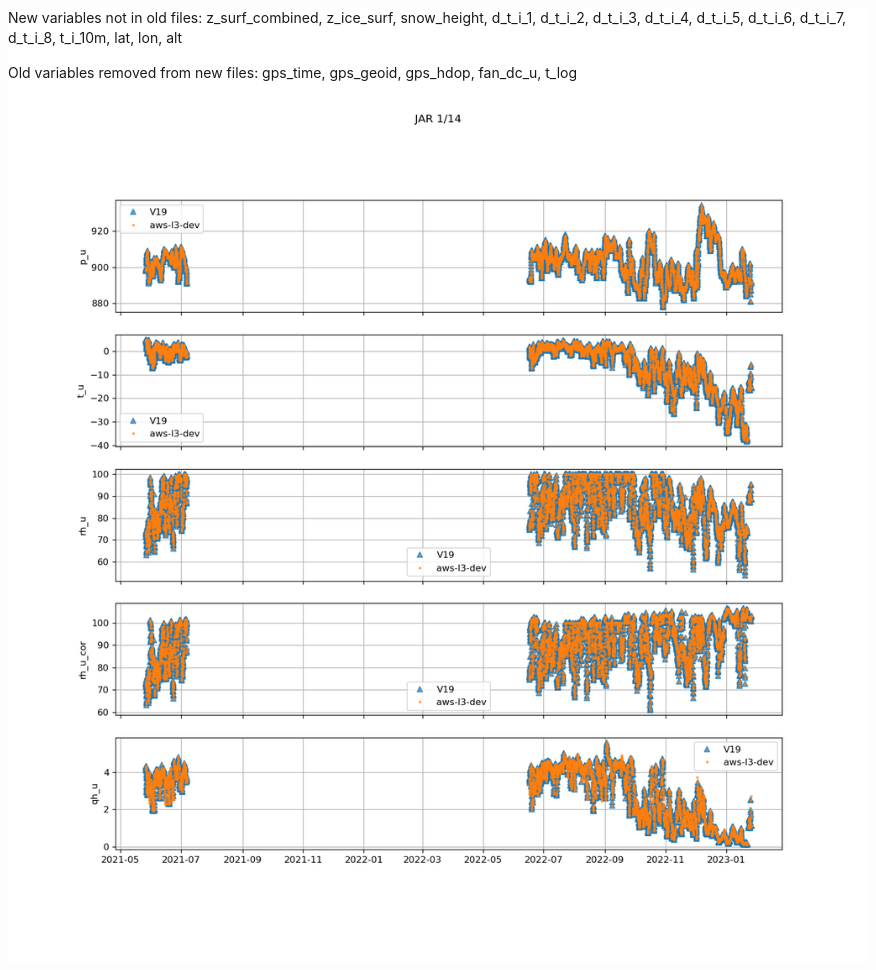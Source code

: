 New variables not in old files:
z_surf_combined, z_ice_surf, snow_height, d_t_i_1, d_t_i_2, d_t_i_3, d_t_i_4, d_t_i_5, d_t_i_6, d_t_i_7, d_t_i_8, t_i_10m, lat, lon, alt

Old variables removed from new files:
gps_time, gps_geoid, gps_hdop, fan_dc_u, t_log
 
![JAR](../figures/V19_versus_aws-l3-dev_20240826/JAR_0.png)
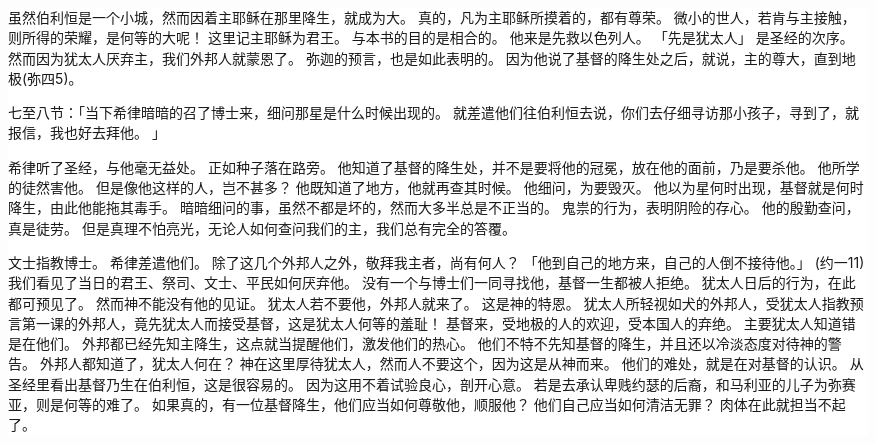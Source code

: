 虽然伯利恒是一个小城，然而因着主耶稣在那里降生，就成为大。
真的，凡为主耶稣所摸着的，都有尊荣。
微小的世人，若肯与主接触，则所得的荣耀，是何等的大呢！
这里记主耶稣为君王。
与本书的目的是相合的。
他来是先救以色列人。
「先是犹太人」
是圣经的次序。
然而因为犹太人厌弃主，我们外邦人就蒙恩了。
弥迦的预言，也是如此表明的。
因为他说了基督的降生处之后，就说，主的尊大，直到地极(弥四5)。

七至八节：「当下希律暗暗的召了博士来，细问那星是什么时候出现的。
就差遣他们往伯利恒去说，你们去仔细寻访那小孩子，寻到了，就报信，我也好去拜他。
」

希律听了圣经，与他毫无益处。
正如种子落在路旁。
他知道了基督的降生处，并不是要将他的冠冕，放在他的面前，乃是要杀他。
他所学的徒然害他。
但是像他这样的人，岂不甚多？
他既知道了地方，他就再查其时候。
他细问，为要毁灭。
他以为星何时出现，基督就是何时降生，由此他能拖其毒手。
暗暗细问的事，虽然不都是坏的，然而大多半总是不正当的。
鬼祟的行为，表明阴险的存心。
他的殷勤查问，真是徒劳。
但是真理不怕亮光，无论人如何查问我们的主，我们总有完全的答覆。

文士指教博士。
希律差遣他们。
除了这几个外邦人之外，敬拜我主者，尚有何人？
「他到自己的地方来，自己的人倒不接待他。」
(约一11)我们看见了当日的君王、祭司、文士、平民如何厌弃他。
没有一个与博士们一同寻找他，基督一生都被人拒绝。
犹太人日后的行为，在此都可预见了。
然而神不能没有他的见证。
犹太人若不要他，外邦人就来了。
这是神的特恩。
犹太人所轻视如犬的外邦人，受犹太人指教预言第一课的外邦人，竟先犹太人而接受基督，这是犹太人何等的羞耻！
基督来，受地极的人的欢迎，受本国人的弃绝。
主要犹太人知道错是在他们。
外邦都已经先知主降生，这点就当提醒他们，激发他们的热心。
他们不特不先知基督的降生，并且还以冷淡态度对待神的警告。
外邦人都知道了，犹太人何在？
神在这里厚待犹太人，然而人不要这个，因为这是从神而来。
他们的难处，就是在对基督的认识。
从圣经里看出基督乃生在伯利恒，这是很容易的。
因为这用不着试验良心，剖开心意。
若是去承认卑贱约瑟的后裔，和马利亚的儿子为弥赛亚，则是何等的难了。
如果真的，有一位基督降生，他们应当如何尊敬他，顺服他？
他们自己应当如何清洁无罪？
肉体在此就担当不起了。

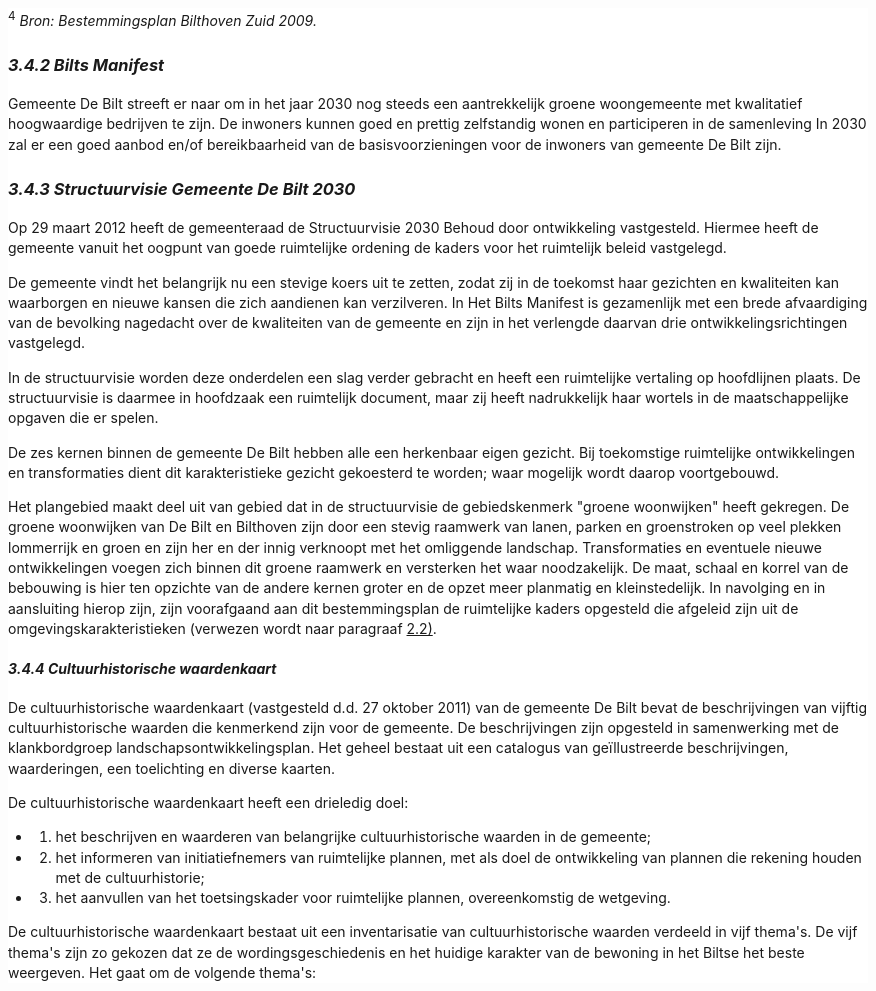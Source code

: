<sup>4</sup> *Bron: Bestemmingsplan Bilthoven Zuid 2009.*

### *3.4.2 Bilts Manifest*

Gemeente De Bilt streeft er naar om in het jaar 2030 nog steeds een aantrekkelijk groene woongemeente met kwalitatief hoogwaardige bedrijven te zijn. De inwoners kunnen goed en prettig zelfstandig wonen en participeren in de samenleving In 2030 zal er een goed aanbod en/of bereikbaarheid van de basisvoorzieningen voor de inwoners van gemeente De Bilt zijn.

### *3.4.3 Structuurvisie Gemeente De Bilt 2030*

Op 29 maart 2012 heeft de gemeenteraad de Structuurvisie 2030 Behoud door ontwikkeling vastgesteld. Hiermee heeft de gemeente vanuit het oogpunt van goede ruimtelijke ordening de kaders voor het ruimtelijk beleid vastgelegd.

De gemeente vindt het belangrijk nu een stevige koers uit te zetten, zodat zij in de toekomst haar gezichten en kwaliteiten kan waarborgen en nieuwe kansen die zich aandienen kan verzilveren. In Het Bilts Manifest is gezamenlijk met een brede afvaardiging van de bevolking nagedacht over de kwaliteiten van de gemeente en zijn in het verlengde daarvan drie ontwikkelingsrichtingen vastgelegd.

In de structuurvisie worden deze onderdelen een slag verder gebracht en heeft een ruimtelijke vertaling op hoofdlijnen plaats. De structuurvisie is daarmee in hoofdzaak een ruimtelijk document, maar zij heeft nadrukkelijk haar wortels in de maatschappelijke opgaven die er spelen.

De zes kernen binnen de gemeente De Bilt hebben alle een herkenbaar eigen gezicht. Bij toekomstige ruimtelijke ontwikkelingen en transformaties dient dit karakteristieke gezicht gekoesterd te worden; waar mogelijk wordt daarop voortgebouwd.

Het plangebied maakt deel uit van gebied dat in de structuurvisie de gebiedskenmerk "groene woonwijken" heeft gekregen. De groene woonwijken van De Bilt en Bilthoven zijn door een stevig raamwerk van lanen, parken en groenstroken op veel plekken lommerrijk en groen en zijn her en der innig verknoopt met het omliggende landschap. Transformaties en eventuele nieuwe ontwikkelingen voegen zich binnen dit groene raamwerk en versterken het waar noodzakelijk. De maat, schaal en korrel van de bebouwing is hier ten opzichte van de andere kernen groter en de opzet meer planmatig en kleinstedelijk. In navolging en in aansluiting hierop zijn, zijn voorafgaand aan dit bestemmingsplan de ruimtelijke kaders opgesteld die afgeleid zijn uit de omgevingskarakteristieken (verwezen wordt naar paragraaf [2.2)](#page-8-0).

#### *3.4.4 Cultuurhistorische waardenkaart*

De cultuurhistorische waardenkaart (vastgesteld d.d. 27 oktober 2011) van de gemeente De Bilt bevat de beschrijvingen van vijftig cultuurhistorische waarden die kenmerkend zijn voor de gemeente. De beschrijvingen zijn opgesteld in samenwerking met de klankbordgroep landschapsontwikkelingsplan. Het geheel bestaat uit een catalogus van geïllustreerde beschrijvingen, waarderingen, een toelichting en diverse kaarten.

De cultuurhistorische waardenkaart heeft een drieledig doel:

- 1. het beschrijven en waarderen van belangrijke cultuurhistorische waarden in de gemeente;
- 2. het informeren van initiatiefnemers van ruimtelijke plannen, met als doel de ontwikkeling van plannen die rekening houden met de cultuurhistorie;
- 3. het aanvullen van het toetsingskader voor ruimtelijke plannen, overeenkomstig de wetgeving.

De cultuurhistorische waardenkaart bestaat uit een inventarisatie van cultuurhistorische waarden verdeeld in vijf thema's. De vijf thema's zijn zo gekozen dat ze de wordingsgeschiedenis en het huidige karakter van de bewoning in het Biltse het beste weergeven. Het gaat om de volgende thema's:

########

AIM OF THE EXERCISE ▸ Please write out all the data word for word, but keep every picture out.

EXERCISE OUTPUT ▸
Source code

: New variables not in old files:
z_surf_combined, z_ice_surf, snow_height, d_t_i_1, d_t_i_2, d_t_i_3, d_t_i_4, d_t_i_5, d_t_i_6, d_t_i_7, d_t_i_8, t_i_10m, lat, lon, alt

Old variables removed from new files:
gps_time, gps_geoid, gps_hdop, fan_dc_u, t_log
 
![JAR](../figures/V19_versus_aws-l3-dev_20240826/JAR_0.png)
Source code

: 虽然伯利恒是一个小城，然而因着主耶稣在那里降生，就成为大。
真的，凡为主耶稣所摸着的，都有尊荣。
微小的世人，若肯与主接触，则所得的荣耀，是何等的大呢！
这里记主耶稣为君王。
与本书的目的是相合的。
他来是先救以色列人。
「先是犹太人」
是圣经的次序。
然而因为犹太人厌弃主，我们外邦人就蒙恩了。
弥迦的预言，也是如此表明的。
因为他说了基督的降生处之后，就说，主的尊大，直到地极(弥四5)。

七至八节：「当下希律暗暗的召了博士来，细问那星是什么时候出现的。
就差遣他们往伯利恒去说，你们去仔细寻访那小孩子，寻到了，就报信，我也好去拜他。
」

希律听了圣经，与他毫无益处。
正如种子落在路旁。
他知道了基督的降生处，并不是要将他的冠冕，放在他的面前，乃是要杀他。
他所学的徒然害他。
但是像他这样的人，岂不甚多？
他既知道了地方，他就再查其时候。
他细问，为要毁灭。
他以为星何时出现，基督就是何时降生，由此他能拖其毒手。
暗暗细问的事，虽然不都是坏的，然而大多半总是不正当的。
鬼祟的行为，表明阴险的存心。
他的殷勤查问，真是徒劳。
但是真理不怕亮光，无论人如何查问我们的主，我们总有完全的答覆。

文士指教博士。
希律差遣他们。
除了这几个外邦人之外，敬拜我主者，尚有何人？
「他到自己的地方来，自己的人倒不接待他。」
(约一11)我们看见了当日的君王、祭司、文士、平民如何厌弃他。
没有一个与博士们一同寻找他，基督一生都被人拒绝。
犹太人日后的行为，在此都可预见了。
然而神不能没有他的见证。
犹太人若不要他，外邦人就来了。
这是神的特恩。
犹太人所轻视如犬的外邦人，受犹太人指教预言第一课的外邦人，竟先犹太人而接受基督，这是犹太人何等的羞耻！
基督来，受地极的人的欢迎，受本国人的弃绝。
主要犹太人知道错是在他们。
外邦都已经先知主降生，这点就当提醒他们，激发他们的热心。
他们不特不先知基督的降生，并且还以冷淡态度对待神的警告。
外邦人都知道了，犹太人何在？
神在这里厚待犹太人，然而人不要这个，因为这是从神而来。
他们的难处，就是在对基督的认识。
从圣经里看出基督乃生在伯利恒，这是很容易的。
因为这用不着试验良心，剖开心意。
若是去承认卑贱约瑟的后裔，和马利亚的儿子为弥赛亚，则是何等的难了。
如果真的，有一位基督降生，他们应当如何尊敬他，顺服他？
他们自己应当如何清洁无罪？
肉体在此就担当不起了。

Source code

:<sup>4</sup> *Bron: Bestemmingsplan Bilthoven Zuid 2009.*

### *3.4.2 Bilts Manifest*

Gemeente De Bilt streeft er naar om in het jaar 2030 nog steeds een aantrekkelijk groene woongemeente met kwalitatief hoogwaardige bedrijven te zijn. De inwoners kunnen goed en prettig zelfstandig wonen en participeren in de samenleving In 2030 zal er een goed aanbod en/of bereikbaarheid van de basisvoorzieningen voor de inwoners van gemeente De Bilt zijn.

### *3.4.3 Structuurvisie Gemeente De Bilt 2030*

Op 29 maart 2012 heeft de gemeenteraad de Structuurvisie 2030 Behoud door ontwikkeling vastgesteld. Hiermee heeft de gemeente vanuit het oogpunt van goede ruimtelijke ordening de kaders voor het ruimtelijk beleid vastgelegd.

De gemeente vindt het belangrijk nu een stevige koers uit te zetten, zodat zij in de toekomst haar gezichten en kwaliteiten kan waarborgen en nieuwe kansen die zich aandienen kan verzilveren. In Het Bilts Manifest is gezamenlijk met een brede afvaardiging van de bevolking nagedacht over de kwaliteiten van de gemeente en zijn in het verlengde daarvan drie ontwikkelingsrichtingen vastgelegd.

In de structuurvisie worden deze onderdelen een slag verder gebracht en heeft een ruimtelijke vertaling op hoofdlijnen plaats. De structuurvisie is daarmee in hoofdzaak een ruimtelijk document, maar zij heeft nadrukkelijk haar wortels in de maatschappelijke opgaven die er spelen.

De zes kernen binnen de gemeente De Bilt hebben alle een herkenbaar eigen gezicht. Bij toekomstige ruimtelijke ontwikkelingen en transformaties dient dit karakteristieke gezicht gekoesterd te worden; waar mogelijk wordt daarop voortgebouwd.

Het plangebied maakt deel uit van gebied dat in de structuurvisie de gebiedskenmerk "groene woonwijken" heeft gekregen. De groene woonwijken van De Bilt en Bilthoven zijn door een stevig raamwerk van lanen, parken en groenstroken op veel plekken lommerrijk en groen en zijn her en der innig verknoopt met het omliggende landschap. Transformaties en eventuele nieuwe ontwikkelingen voegen zich binnen dit groene raamwerk en versterken het waar noodzakelijk. De maat, schaal en korrel van de bebouwing is hier ten opzichte van de andere kernen groter en de opzet meer planmatig en kleinstedelijk. In navolging en in aansluiting hierop zijn, zijn voorafgaand aan dit bestemmingsplan de ruimtelijke kaders opgesteld die afgeleid zijn uit de omgevingskarakteristieken (verwezen wordt naar paragraaf [2.2)](#page-8-0).

#### *3.4.4 Cultuurhistorische waardenkaart*

De cultuurhistorische waardenkaart (vastgesteld d.d. 27 oktober 2011) van de gemeente De Bilt bevat de beschrijvingen van vijftig cultuurhistorische waarden die kenmerkend zijn voor de gemeente. De beschrijvingen zijn opgesteld in samenwerking met de klankbordgroep landschapsontwikkelingsplan. Het geheel bestaat uit een catalogus van geïllustreerde beschrijvingen, waarderingen, een toelichting en diverse kaarten.

De cultuurhistorische waardenkaart heeft een drieledig doel:

- 1. het beschrijven en waarderen van belangrijke cultuurhistorische waarden in de gemeente;
- 2. het informeren van initiatiefnemers van ruimtelijke plannen, met als doel de ontwikkeling van plannen die rekening houden met de cultuurhistorie;
- 3. het aanvullen van het toetsingskader voor ruimtelijke plannen, overeenkomstig de wetgeving.

De cultuurhistorische waardenkaart bestaat uit een inventarisatie van cultuurhistorische waarden verdeeld in vijf thema's. De vijf thema's zijn zo gekozen dat ze de wordingsgeschiedenis en het huidige karakter van de bewoning in het Biltse het beste weergeven. Het gaat om de volgende thema's:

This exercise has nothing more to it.